While 65 Peel may sound innocent enough in English, its playful Cantonese name that phoneticises to ‘Ho Lan Jeng’ – a Cantonese swear word meaning ‘so f***ing good’ – will have you smirking at its cheekiness. The bar boasts a bright neon sign with the Chinese characters 鬼佬涼茶, or ‘Gweilo Herbal Tea’, which is how locals refer to beer. This tells you what 65 Peel is all about – beer that really is so f***ing good. With a selection of 12 locally brewed craft beers on tap, 65 Peel is sure to impress and quench any beers lover’s thirst. 65 Peel, G/F, 65 Peel St, Central, (+852) 2342 2224
Hong Kong's punniest

2.   Ho Lee Fook 口利福

This modern Chinese restaurant’s distinctiveness is clear from its name alone. We don't need to explain what Ho Lee Fook’s English name sounds like, but its Chinese name is also a tongue-in-cheek translation of ‘good fortune in your mouth’. The unorthodox but delicious menu takes an intriguing Asian-fusion approach to Chinese cuisine. The restaurant decor is old school cha chaan teng meets 1960s New York Chinatown. A wall of golden fortune cats stands next to a peacock mural leading you down the stairs, where you’re greeted with a mahjong-tiled open kitchen, sleek black furniture and backlit dragon mural. Ho Lee Fook, 2604 Universal Trade Centre 3-5A Arbuthnot Road, Central, (+852)  2810 0860

3. Lee Lo Mei 李好味

This restaurant's Chinese name 李好味 (phonetically lee ho mei) translates to ‘Lee’s good food’, a nod to the Director of Culinary and Operations, Chef Max Lee. But its English name ‘Lee Lo Mei’ stops Cantonese speakers in their tracks.

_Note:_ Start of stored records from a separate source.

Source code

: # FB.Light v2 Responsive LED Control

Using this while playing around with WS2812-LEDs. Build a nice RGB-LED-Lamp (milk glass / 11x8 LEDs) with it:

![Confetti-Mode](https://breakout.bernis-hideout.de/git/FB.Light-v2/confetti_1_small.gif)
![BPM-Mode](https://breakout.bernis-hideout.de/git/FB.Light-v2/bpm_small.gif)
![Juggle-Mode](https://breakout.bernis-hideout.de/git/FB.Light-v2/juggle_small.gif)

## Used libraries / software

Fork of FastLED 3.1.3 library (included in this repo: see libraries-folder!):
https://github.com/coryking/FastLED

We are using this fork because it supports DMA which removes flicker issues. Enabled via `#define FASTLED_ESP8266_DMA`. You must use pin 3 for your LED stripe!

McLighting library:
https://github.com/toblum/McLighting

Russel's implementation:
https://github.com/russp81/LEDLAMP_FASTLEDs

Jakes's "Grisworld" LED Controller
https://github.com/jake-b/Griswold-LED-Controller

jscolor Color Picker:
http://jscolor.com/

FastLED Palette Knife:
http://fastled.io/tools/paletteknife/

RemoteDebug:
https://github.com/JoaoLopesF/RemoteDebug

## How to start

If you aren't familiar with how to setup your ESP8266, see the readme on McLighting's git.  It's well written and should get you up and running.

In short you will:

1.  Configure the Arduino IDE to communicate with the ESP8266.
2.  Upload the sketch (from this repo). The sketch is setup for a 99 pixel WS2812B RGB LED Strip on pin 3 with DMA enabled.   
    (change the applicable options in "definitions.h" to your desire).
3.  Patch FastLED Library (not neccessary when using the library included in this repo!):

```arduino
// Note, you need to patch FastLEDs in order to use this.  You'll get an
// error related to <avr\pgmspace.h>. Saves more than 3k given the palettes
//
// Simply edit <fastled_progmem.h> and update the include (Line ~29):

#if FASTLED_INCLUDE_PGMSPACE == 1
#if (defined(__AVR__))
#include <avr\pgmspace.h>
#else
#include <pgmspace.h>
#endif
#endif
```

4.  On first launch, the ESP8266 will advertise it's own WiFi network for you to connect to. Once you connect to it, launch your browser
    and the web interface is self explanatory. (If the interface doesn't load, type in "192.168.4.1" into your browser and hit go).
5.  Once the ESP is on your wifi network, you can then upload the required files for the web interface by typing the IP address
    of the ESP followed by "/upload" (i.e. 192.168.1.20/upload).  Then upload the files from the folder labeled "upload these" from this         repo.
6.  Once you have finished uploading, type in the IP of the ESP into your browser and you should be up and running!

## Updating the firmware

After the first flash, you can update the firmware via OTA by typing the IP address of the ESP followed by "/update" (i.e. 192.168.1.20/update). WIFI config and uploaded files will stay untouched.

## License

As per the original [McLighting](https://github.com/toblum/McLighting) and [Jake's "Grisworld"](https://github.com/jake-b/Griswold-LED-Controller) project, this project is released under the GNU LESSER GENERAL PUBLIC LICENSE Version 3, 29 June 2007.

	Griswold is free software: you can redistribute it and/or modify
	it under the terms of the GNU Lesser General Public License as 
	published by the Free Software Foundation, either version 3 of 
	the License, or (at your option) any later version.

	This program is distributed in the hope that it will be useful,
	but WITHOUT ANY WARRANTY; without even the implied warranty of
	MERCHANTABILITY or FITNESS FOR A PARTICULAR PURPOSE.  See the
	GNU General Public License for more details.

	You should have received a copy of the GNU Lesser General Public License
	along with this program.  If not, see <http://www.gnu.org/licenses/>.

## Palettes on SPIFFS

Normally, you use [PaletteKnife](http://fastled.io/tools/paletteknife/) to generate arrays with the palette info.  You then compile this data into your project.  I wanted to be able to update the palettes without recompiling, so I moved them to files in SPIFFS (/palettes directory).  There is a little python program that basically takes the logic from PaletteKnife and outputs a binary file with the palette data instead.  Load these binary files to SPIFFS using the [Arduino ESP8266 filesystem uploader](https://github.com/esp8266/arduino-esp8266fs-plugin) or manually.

Lee lo mei is a Chinese profanity that is essentially the Cantonese version of ‘yo mama’. The ground floor of this two-storey venue is a bar that opens onto the street. Wet-market style lamps hang from the bar, while birdcage and mahjong illustrations adorn the wall. Heading upstairs, the venue turns into a dai pai dong-style restaurant. Lee Lo Mei, G/F - 1/F, 8 Lyndhurst Terrace, Central, (+852) 2896 7688

4. Hang-O-Pho 宿宿醉

Literally meaning hungover in Chinese, Hang-O-Pho’s punny name refers to the hangover-curing qualities of a hearty bowl of Vietnamese pho (pronounced fer). An array of artsy but funny detail decorates the establishment. Hilarious spoofs of classic oil-paintings such as Mona Lisa wearing a face-mask and The Last Supper disciples wearing rice hats, hang on red walls. Guests can enjoy a quirky menu of “rapid”, “strong”, “extra”, and “extreme” curing pho, along with other Vietnamese-French fusion comforts. Hang-O-Pho,  6/F, Cheung Hing Commercial Bldg, 37 Cochrane St, Central, (+852) 3427 3718

5. Chi Chi Cham 吱吱朕

The name Chi Chi Cham gives a double-dose of humour. Firstly, Chi Chi Cham means 'whispering gossip with friends' in Cantonese – the stuff of many a dinner gathering. Chi Chi Cham also plays on words with its Chinese name.  The Chinese character 朕 is used instead of the usual 噚. While both characters are pronounced cham,  朕  is the Chinese 'Royal I’, used only by the emperor as a symbol of status. This punny play on words is a tribute to the restaurant's imperial decoration. The lively bar and restaurant serves quality Japanese cuisine and cocktails full of playful elements. The restaurant is quirkily decorated with Chinese Emperor robes, hanging Japanese umbrellas, and bright neon signs with the Chinese characters 'By The Mandate Of Heaven, This Emperor Decree Hereby.' Chi Chi Cham, 53 Peel St, Central, (+852) 2386 9718

6. Lan Kwai Lau 爛鬼樓

Lan Kwai Lau is a secret speakeasy hidden in plain sight, opposite Lan Kwai Fong's California Tower. Lau means building in Cantonese, while Lan Kwai is an obvious nod to the building’s location. The mysterious bar’s Chinese name 爛鬼 (lan gwai) is a not-so-subtle dig at what the area is often full of – drunken gweilos. Although Lan Kwai Lau has no phone or website, it's easily identifiable owing to the stag's head sticking out over the inconspicuous black door entrance. Once you gain entry, sit back in the large, comfortable, leather chairs and get started on their impressive whiskey selection. Lan Kwai Lau, B/F, 2 Lan Kwai Fong, Central
Read more! Enjoyed these funny puns? Check out Hong Kong’s Best Hidden Bars and Speakeasies, and explore the rest of our Food & Drink section for more delicious treats.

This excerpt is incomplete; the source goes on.